This month we begin a medical ethics column in which Dr Kate Scannell explores medical ethics. She will write and include guest commentary in future issues.

Practicing Medicine within the Margins of Human Error | to pdf>>
By Theresa Drought, RN, PhD; Kate Scannell, MD


The case and commentary are reprinted from Ethics Rounds, 9(4), 2000. KFHP Inc, and TPMG, Inc.

There are two basic approaches to the study of medical errors. One involves the search for individual culpability and assignation of personal blame; the other, a "systems approach," focuses on the interdependence of all members in the chain of health care delivery, and seeks organizational solutions to prevent or mitigate errors. "Systems errors" might include: problems with characteristics of job designs (eg, workload, time to execute a job, practical support to enable job performance, etc), the technical execution and accessibility of diagnostic tests or medical therapies; and, the performance of all personnel involved in the coordinated delivery of care. The recent landmark report on medical errors by the Institute of Medicine1 characterized the vast majority of medical mistakes as system--rather than individual--errors.

A systems approach to error analysis may be supplanting the traditional "personal approach" model. Still, the experience of most clinicians caring directly for patients who suffer a systems mistake will remain profoundly personal.

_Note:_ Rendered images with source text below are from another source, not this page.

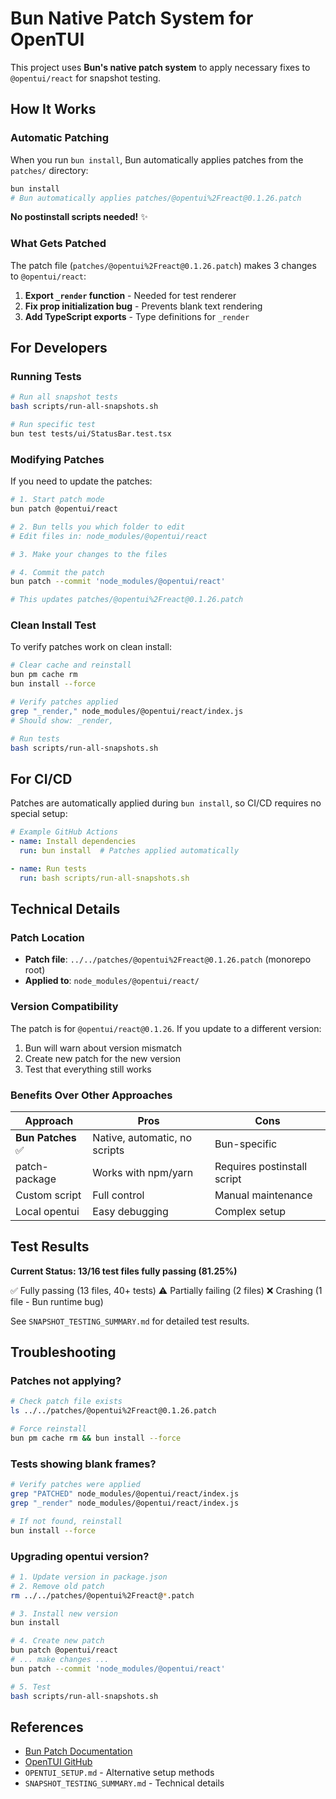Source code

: # Bun Native Patch System for OpenTUI

This project uses **Bun's native patch system** to apply necessary fixes to `@opentui/react` for snapshot testing.

## How It Works

### Automatic Patching

When you run `bun install`, Bun automatically applies patches from the `patches/` directory:

```bash
bun install
# Bun automatically applies patches/@opentui%2Freact@0.1.26.patch
```

**No postinstall scripts needed!** ✨

### What Gets Patched

The patch file (`patches/@opentui%2Freact@0.1.26.patch`) makes 3 changes to `@opentui/react`:

1. **Export `_render` function** - Needed for test renderer
2. **Fix prop initialization bug** - Prevents blank text rendering
3. **Add TypeScript exports** - Type definitions for `_render`

## For Developers

### Running Tests

```bash
# Run all snapshot tests
bash scripts/run-all-snapshots.sh

# Run specific test
bun test tests/ui/StatusBar.test.tsx
```

### Modifying Patches

If you need to update the patches:

```bash
# 1. Start patch mode
bun patch @opentui/react

# 2. Bun tells you which folder to edit
# Edit files in: node_modules/@opentui/react

# 3. Make your changes to the files

# 4. Commit the patch
bun patch --commit 'node_modules/@opentui/react'

# This updates patches/@opentui%2Freact@0.1.26.patch
```

### Clean Install Test

To verify patches work on clean install:

```bash
# Clear cache and reinstall
bun pm cache rm
bun install --force

# Verify patches applied
grep "_render," node_modules/@opentui/react/index.js
# Should show: _render,

# Run tests
bash scripts/run-all-snapshots.sh
```

## For CI/CD

Patches are automatically applied during `bun install`, so CI/CD requires no special setup:

```yaml
# Example GitHub Actions
- name: Install dependencies
  run: bun install  # Patches applied automatically

- name: Run tests
  run: bash scripts/run-all-snapshots.sh
```

## Technical Details

### Patch Location

- **Patch file**: `../../patches/@opentui%2Freact@0.1.26.patch` (monorepo root)
- **Applied to**: `node_modules/@opentui/react/`

### Version Compatibility

The patch is for `@opentui/react@0.1.26`. If you update to a different version:

1. Bun will warn about version mismatch
2. Create new patch for the new version
3. Test that everything still works

### Benefits Over Other Approaches

| Approach | Pros | Cons |
|----------|------|------|
| **Bun Patches** ✅ | Native, automatic, no scripts | Bun-specific |
| patch-package | Works with npm/yarn | Requires postinstall script |
| Custom script | Full control | Manual maintenance |
| Local opentui | Easy debugging | Complex setup |

## Test Results

**Current Status: 13/16 test files fully passing (81.25%)**

✅ Fully passing (13 files, 40+ tests)
⚠️  Partially failing (2 files)
❌ Crashing (1 file - Bun runtime bug)

See `SNAPSHOT_TESTING_SUMMARY.md` for detailed test results.

## Troubleshooting

### Patches not applying?

```bash
# Check patch file exists
ls ../../patches/@opentui%2Freact@0.1.26.patch

# Force reinstall
bun pm cache rm && bun install --force
```

### Tests showing blank frames?

```bash
# Verify patches were applied
grep "PATCHED" node_modules/@opentui/react/index.js
grep "_render" node_modules/@opentui/react/index.js

# If not found, reinstall
bun install --force
```

### Upgrading opentui version?

```bash
# 1. Update version in package.json
# 2. Remove old patch
rm ../../patches/@opentui%2Freact@*.patch

# 3. Install new version
bun install

# 4. Create new patch
bun patch @opentui/react
# ... make changes ...
bun patch --commit 'node_modules/@opentui/react'

# 5. Test
bash scripts/run-all-snapshots.sh
```

## References

- [Bun Patch Documentation](https://bun.com/docs/install/patch)
- [OpenTUI GitHub](https://github.com/sst/opentui)
- `OPENTUI_SETUP.md` - Alternative setup methods
- `SNAPSHOT_TESTING_SUMMARY.md` - Technical details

In the ethics case below, we read about a systems error. We also read about a doctor and his patient who will have to find some way to reconcile the human and ethical dimensions of the mistake within the context of their particular and private relationship.

Case: A Malignant Error in Retrospect
Ms Gordon is a 50-year-old woman who is concerned about a vague irregularity she feels within her right breast. She voices the issue to her physician, Dr Halpern, during her yearly examination. Dr Halpern palpates the area, shares the patient's concern, orders a mammogram, and refers Ms Gordon to the breast clinic. The mammogram is read as normal, and the breast specialist, a surgeon, diagnoses the irregularity as benign
variations. One year later, during the next annual appointment, Dr Halpern palpates an irregularity in Ms Gordon's breast. Without the clinic chart, neither Ms Gordon nor Dr Halpern can recall if the area of concern matches that of the prior year. A mammogram and a referral to the breast clinic are ordered. Within three weeks, Ms Gordon is diagnosed with metastatic breast cancer emanating from a radiographically conspicuous right breast primary tumor. Weeks later, having completed her chemotherapy, Ms Gordon attends an appointment with Dr Halpern to discuss her reactive depression. Perusing the chart before entering the exam room, Dr Halpern discovers that Ms Gordon had worried about the same location in her right breast one year before its identification as the primary site of her metastatic disease. He phones a radiologist who is familiar with the case; she informs him that there existed clear evidence of the cancer on the mammogram performed the prior year.

 

Case Commentary
By Theresa Drought, RN, PhD, Co-Chair, Northern California Kaiser Permanente Ethics Committee

Tracking systems, quality improvement programs, and malpractice litigation provide avenues of redress for errors such as this. They also interpose distance between those who contribute to the error and those affected by it, diluting the emotionality that close proximity is liable to generate. But Dr Halpern cannot hide in that distance; he and Ms Gordon cannot escape the pain that will be created by mutual acknowledgment of the error. Moreover, they will have to engage each other to repair the fundamental trust underlying the physician-patient relationship that the error is liable to rupture. While the error is not Dr Halpern's--it rests on the colleagues upon whose expertise he must rely--it will certainly affect his relationship with Ms Gordon. And even if diagnosis one year earlier would have made no prognostic difference, the consistent public health message advocating early detection and regular screening is certain to leave Ms Gordon feeling that real harm eventuated from the delay.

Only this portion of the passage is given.